- **Work task**
When the line with "para modificar la" appears below, start repeating lines exactly, and keep going through the line with "puede aprender que"; add nothing outside that span.

====== Available records

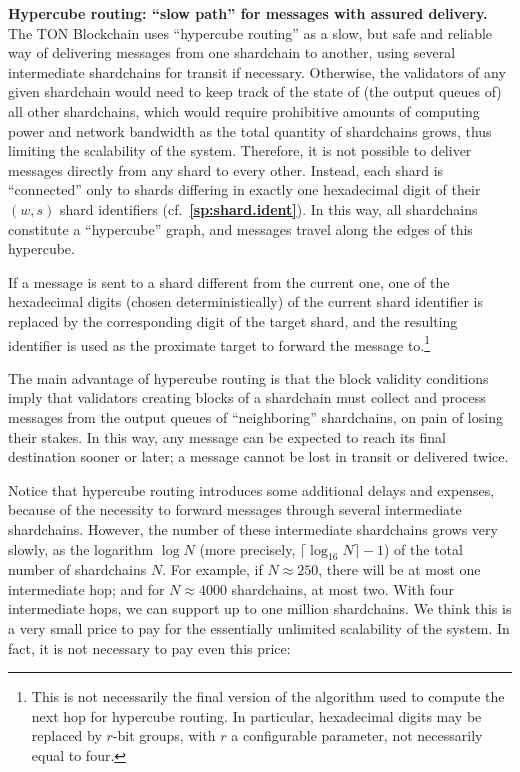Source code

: \documentclass[12pt,oneside]{article}
\def\makepoint#1{\medbreak\noindent{\bf #1.\ }}
\def\nxsubpoint{\refstepcounter{subsubsection}%
  \smallbreak\makepoint{\thesubsubsection}}
\def\refpoint#1{{\rm\textbf{\ref{#1}}}}
\let\ptref=\refpoint
\def\embt(#1.){\textbf{#1.}}
\begin{document}
\nxsubpoint\label{sp:hypercube} \embt(Hypercube routing: ``slow path''
for messages with assured delivery.)  The TON Blockchain uses
``hypercube routing'' as a slow, but safe and reliable way of
delivering messages from one shardchain to another, using several
intermediate shardchains for transit if necessary.  Otherwise,
the validators of any given shardchain would need to keep track of the
state of (the output queues of) all other shardchains, which would
require prohibitive amounts of computing power and network bandwidth
as the total quantity of shardchains grows, thus limiting the
scalability of the system.  Therefore, it is not possible to deliver
messages directly from any shard to every other. Instead, each shard
is ``connected'' only to shards differing in exactly one hexadecimal
digit of their $(w,s)$ shard identifiers
(cf.~\ptref{sp:shard.ident}). In this way, all shardchains constitute
a ``hypercube'' graph, and messages travel along the edges of this
hypercube.

If a message is sent to a shard different from the current one, one of
the hexadecimal digits (chosen deterministically) of the current shard
identifier is replaced by the corresponding digit of the target shard,
and the resulting identifier is used as the proximate target to
forward the message to.\footnote{This is not necessarily the final
  version of the algorithm used to compute the next hop for hypercube
  routing. In particular, hexadecimal digits may be replaced by
  $r$-bit groups, with $r$ a configurable parameter, not necessarily
  equal to four.}

The main advantage of hypercube routing is that the block validity
conditions imply that validators creating blocks of a shardchain must
collect and process messages from the output queues of ``neighboring''
shardchains, on pain of losing their stakes. In this way, any message
can be expected to reach its final destination sooner or later; a
message cannot be lost in transit or delivered twice.

Notice that hypercube routing introduces some additional delays and
expenses, because of the necessity to forward messages through several
intermediate shardchains. However, the number of these intermediate
shardchains grows very slowly, as the logarithm $\log N$ (more
precisely, $\lceil\log_{16}N\rceil-1$) of the total number of
shardchains $N$. For example, if $N\approx250$, there will be at most
one intermediate hop; and for $N\approx4000$ shardchains, at most
two. With four intermediate hops, we can support up to one million
shardchains. We think this is a very small price to pay for the
essentially unlimited scalability of the system. In fact, it is not
necessary to pay even this price:
\end{document}
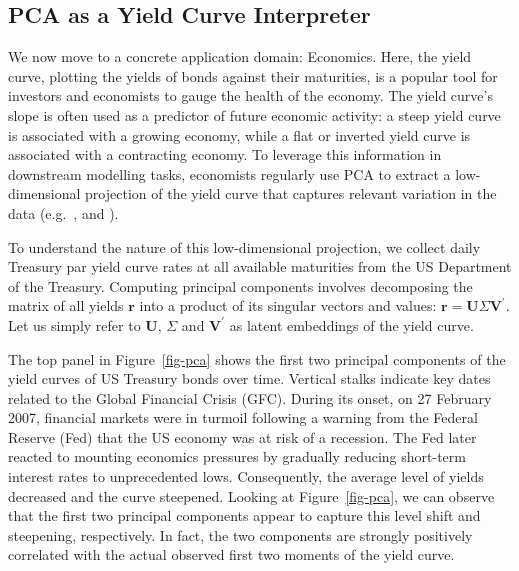 \documentclass{article}
\theoremstyle{plain}
\theoremstyle{definition}
\theoremstyle{remark}
\begin{document}
\subsection{PCA as a Yield Curve Interpreter}\label{example-principal-component-analysis}

We now move to a concrete application domain: Economics. Here, the yield curve, plotting the yields of bonds against their maturities, is a popular tool for investors and economists to gauge the health of the economy.
The yield curve's slope is often used as a predictor of future economic activity: a steep yield curve is associated with a growing economy, while a flat or inverted yield curve is associated with a contracting economy. %
To leverage this information in downstream modelling tasks, economists regularly use PCA to extract a low-dimensional projection of the yield curve that captures relevant variation in the data (e.g.\ \citet{berardi2022dissecting}, \citet{kumar2022effective} and \citet{crump2019deconstructing}).

To understand the nature of this low-dimensional projection, we collect daily Treasury par yield curve rates at all available maturities from the US Department of the Treasury. Computing principal components involves decomposing the matrix of all yields \(\mathbf{r}\) into a product of its singular vectors and values: \(\mathbf{r}=\mathbf{U}\Sigma\mathbf{V}^{\prime}\). Let us simply refer to \(\mathbf{U}\), \(\Sigma\) and \(\mathbf{V}^{\prime}\) as latent embeddings of the yield curve.

The top panel in Figure~\ref{fig-pca} shows the first two principal components of the yield curves of US Treasury bonds over time. Vertical stalks indicate key dates related to the Global Financial Crisis (GFC). During its onset, on 27 February 2007, financial markets were in turmoil following a warning from the Federal Reserve (Fed) that the US economy was at risk of a recession. The Fed later reacted to mounting economics pressures by gradually reducing short-term interest rates to unprecedented lows. Consequently, the average level of yields decreased and the curve steepened. Looking at Figure~\ref{fig-pca}, we can observe that the first two principal components appear to capture this level shift and steepening, respectively. In fact, the two components are strongly positively correlated with the actual observed first two moments of the yield curve.
\end{document}
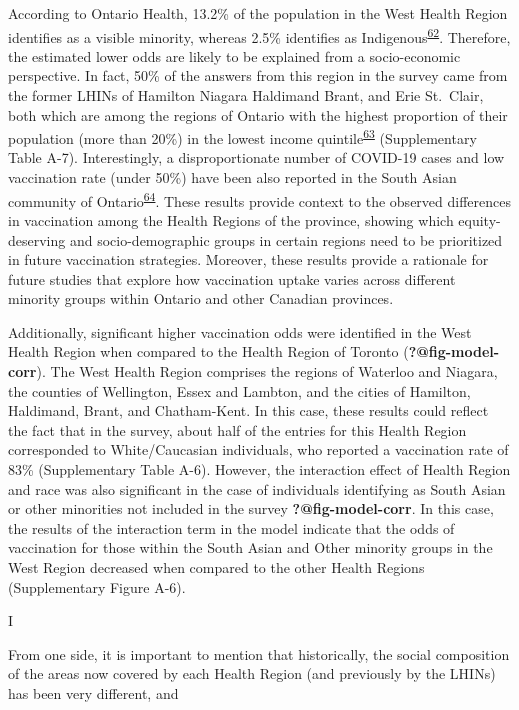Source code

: \documentclass[
  letterpaper,
  DIV=11,
  numbers=noendperiod]{scrartcl}
\begin{document}
According to Ontario Health, 13.2\% of the population in the West Health
Region identifies as a visible minority, whereas 2.5\% identifies as
Indigenous\textsuperscript{\protect\hyperlink{ref-ontariohealth}{62}}.
Therefore, the estimated lower odds are likely to be explained from a
socio-economic perspective. In fact, 50\% of the answers from this
region in the survey came from the former LHINs of Hamilton Niagara
Haldimand Brant, and Erie St.~Clair, both which are among the regions of
Ontario with the highest proportion of their population (more than 20\%)
in the lowest income
quintile\textsuperscript{\protect\hyperlink{ref-buajitti2018}{63}}
(Supplementary Table A-7). Interestingly, a disproportionate number of
COVID-19 cases and low vaccination rate (under 50\%) have been also
reported in the South Asian community of
Ontario\textsuperscript{\protect\hyperlink{ref-anand2022}{64}}. These
results provide context to the observed differences in vaccination among
the Health Regions of the province, showing which equity-deserving and
socio-demographic groups in certain regions need to be prioritized in
future vaccination strategies. Moreover, these results provide a
rationale for future studies that explore how vaccination uptake varies
across different minority groups within Ontario and other Canadian
provinces.

Additionally, significant higher vaccination odds were identified in the
West Health Region when compared to the Health Region of Toronto
(\textbf{?@fig-model-corr}). The West Health Region comprises the
regions of Waterloo and Niagara, the counties of Wellington, Essex and
Lambton, and the cities of Hamilton, Haldimand, Brant, and Chatham-Kent.
In this case, these results could reflect the fact that in the survey,
about half of the entries for this Health Region corresponded to
White/Caucasian individuals, who reported a vaccination rate of 83\%
(Supplementary Table A-6). However, the interaction effect of Health
Region and race was also significant in the case of individuals
identifying as South Asian or other minorities not included in the
survey \textbf{?@fig-model-corr}. In this case, the results of the
interaction term in the model indicate that the odds of vaccination for
those within the South Asian and Other minority groups in the West
Region decreased when compared to the other Health Regions
(Supplementary Figure A-6).

I

From one side, it is important to mention that historically, the social
composition of the areas now covered by each Health Region (and
previously by the LHINs) has been very different, and
\end{document}

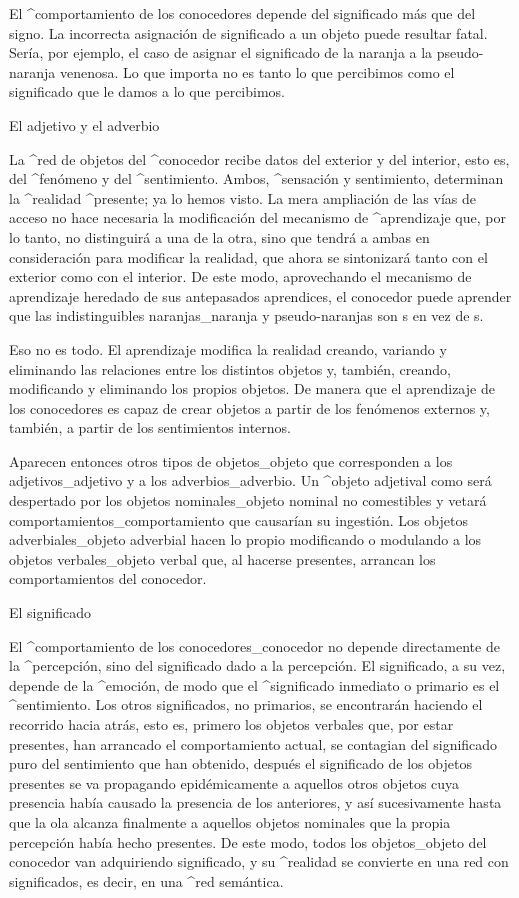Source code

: 
El ^{comportamiento} de los conocedores depende del significado más que
del signo. La incorrecta asignación de significado a un objeto puede
resultar fatal. Sería, por ejemplo, el caso de asignar el significado de
la naranja a la pseudo-naranja venenosa. Lo que importa no es tanto lo
que percibimos como el significado que le damos a lo que percibimos.


\Section El adjetivo y el adverbio

La ^{red de objetos} del ^{conocedor} recibe datos del exterior y del
interior, esto es, del ^{fenómeno} y del ^{sentimiento}. Ambos,
^{sensación} y sentimiento, determinan la ^{realidad} ^{presente}; ya lo
hemos visto. La mera ampliación de las vías de acceso no hace necesaria
la modificación del mecanismo de ^{aprendizaje} que, por lo tanto, no
distinguirá a una de la otra, sino que tendrá a ambas en consideración
para modificar la realidad, que ahora se sintonizará tanto con el
exterior como con el interior. De este modo, aprovechando el mecanismo
de aprendizaje heredado de sus antepasados aprendices, el conocedor
puede aprender que las indistinguibles naranjas_{naranja} y
pseudo-naranjas son s en vez de s.

Eso no es todo. El aprendizaje modifica la realidad creando, variando y
eliminando las relaciones entre los distintos objetos y, también,
creando, modificando y eliminando los propios objetos. De manera que el
aprendizaje de los conocedores es capaz de crear objetos a partir de los
fenómenos externos y, también, a partir de los sentimientos internos.

Aparecen entonces otros tipos de objetos_{objeto} que corresponden a los
adjetivos_{adjetivo} y a los adverbios_{adverbio}. Un ^{objeto
adjetival} como  será despertado por los objetos
nominales_{objeto nominal} no comestibles y vetará
comportamientos_{comportamiento} que causarían su ingestión. Los objetos
adverbiales_{objeto adverbial} hacen lo propio modificando o modulando a
los objetos verbales_{objeto verbal} que, al hacerse presentes, arrancan
los comportamientos del conocedor.


\Section El significado

El ^{comportamiento} de los conocedores_{conocedor} no depende
directamente de la ^{percepción}, sino del significado dado a la
percepción. El significado, a su vez, depende de la ^{emoción}, de modo
que el ^{significado} inmediato o primario es el ^{sentimiento}. Los
otros significados, no primarios, se encontrarán haciendo el recorrido
hacia atrás, esto es, primero los objetos verbales que, por estar
presentes, han arrancado el comportamiento actual, se contagian del
significado puro del sentimiento que han obtenido, después el
significado de los objetos presentes se va propagando epidémicamente a
aquellos otros objetos cuya presencia había causado la presencia de los
anteriores, y así sucesivamente hasta que la ola alcanza finalmente a
aquellos objetos nominales que la propia percepción había hecho
presentes. De este modo, todos los objetos_{objeto} del conocedor van
adquiriendo significado, y su ^{realidad} se convierte en una red con
significados, es decir, en una ^{red semántica}.

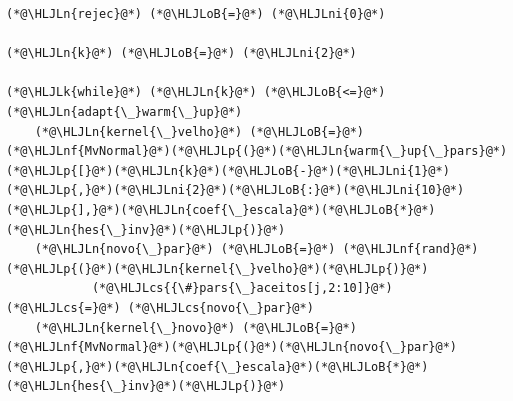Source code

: \documentclass[12pt,a4paper]{article}
\newcommand{\HLJLk}[1]{\textcolor[RGB]{148,91,176}{\textbf{#1}}}
\newcommand{\HLJLn}[1]{#1}
\newcommand{\HLJLnf}[1]{\textcolor[RGB]{66,102,213}{#1}}
\newcommand{\HLJLni}[1]{\textcolor[RGB]{59,151,46}{#1}}
\newcommand{\HLJLoB}[1]{\textcolor[RGB]{102,102,102}{\textbf{#1}}}
\newcommand{\HLJLp}[1]{#1}
\newcommand{\HLJLcs}[1]{\textcolor[RGB]{153,153,119}{\textit{#1}}}
\begin{document}
\begin{lstlisting}
(*@\HLJLn{rejec}@*) (*@\HLJLoB{=}@*) (*@\HLJLni{0}@*)

(*@\HLJLn{k}@*) (*@\HLJLoB{=}@*) (*@\HLJLni{2}@*)

(*@\HLJLk{while}@*) (*@\HLJLn{k}@*) (*@\HLJLoB{<=}@*) (*@\HLJLn{adapt{\_}warm{\_}up}@*)
    (*@\HLJLn{kernel{\_}velho}@*) (*@\HLJLoB{=}@*) (*@\HLJLnf{MvNormal}@*)(*@\HLJLp{(}@*)(*@\HLJLn{warm{\_}up{\_}pars}@*)(*@\HLJLp{[}@*)(*@\HLJLn{k}@*)(*@\HLJLoB{-}@*)(*@\HLJLni{1}@*)(*@\HLJLp{,}@*)(*@\HLJLni{2}@*)(*@\HLJLoB{:}@*)(*@\HLJLni{10}@*)(*@\HLJLp{],}@*)(*@\HLJLn{coef{\_}escala}@*)(*@\HLJLoB{*}@*)(*@\HLJLn{hes{\_}inv}@*)(*@\HLJLp{)}@*)
    (*@\HLJLn{novo{\_}par}@*) (*@\HLJLoB{=}@*) (*@\HLJLnf{rand}@*)(*@\HLJLp{(}@*)(*@\HLJLn{kernel{\_}velho}@*)(*@\HLJLp{)}@*)
            (*@\HLJLcs{{\#}pars{\_}aceitos[j,2:10]}@*) (*@\HLJLcs{=}@*) (*@\HLJLcs{novo{\_}par}@*)
    (*@\HLJLn{kernel{\_}novo}@*) (*@\HLJLoB{=}@*) (*@\HLJLnf{MvNormal}@*)(*@\HLJLp{(}@*)(*@\HLJLn{novo{\_}par}@*)(*@\HLJLp{,}@*)(*@\HLJLn{coef{\_}escala}@*)(*@\HLJLoB{*}@*)(*@\HLJLn{hes{\_}inv}@*)(*@\HLJLp{)}@*)


\end{lstlisting}
\end{document}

============

- **Response area**
para modificar la realidad, que ahora se sintonizará tanto con el
exterior como con el interior. De este modo, aprovechando el mecanismo
de aprendizaje heredado de sus antepasados aprendices, el conocedor
puede aprender que las indistinguibles naranjas_{naranja} y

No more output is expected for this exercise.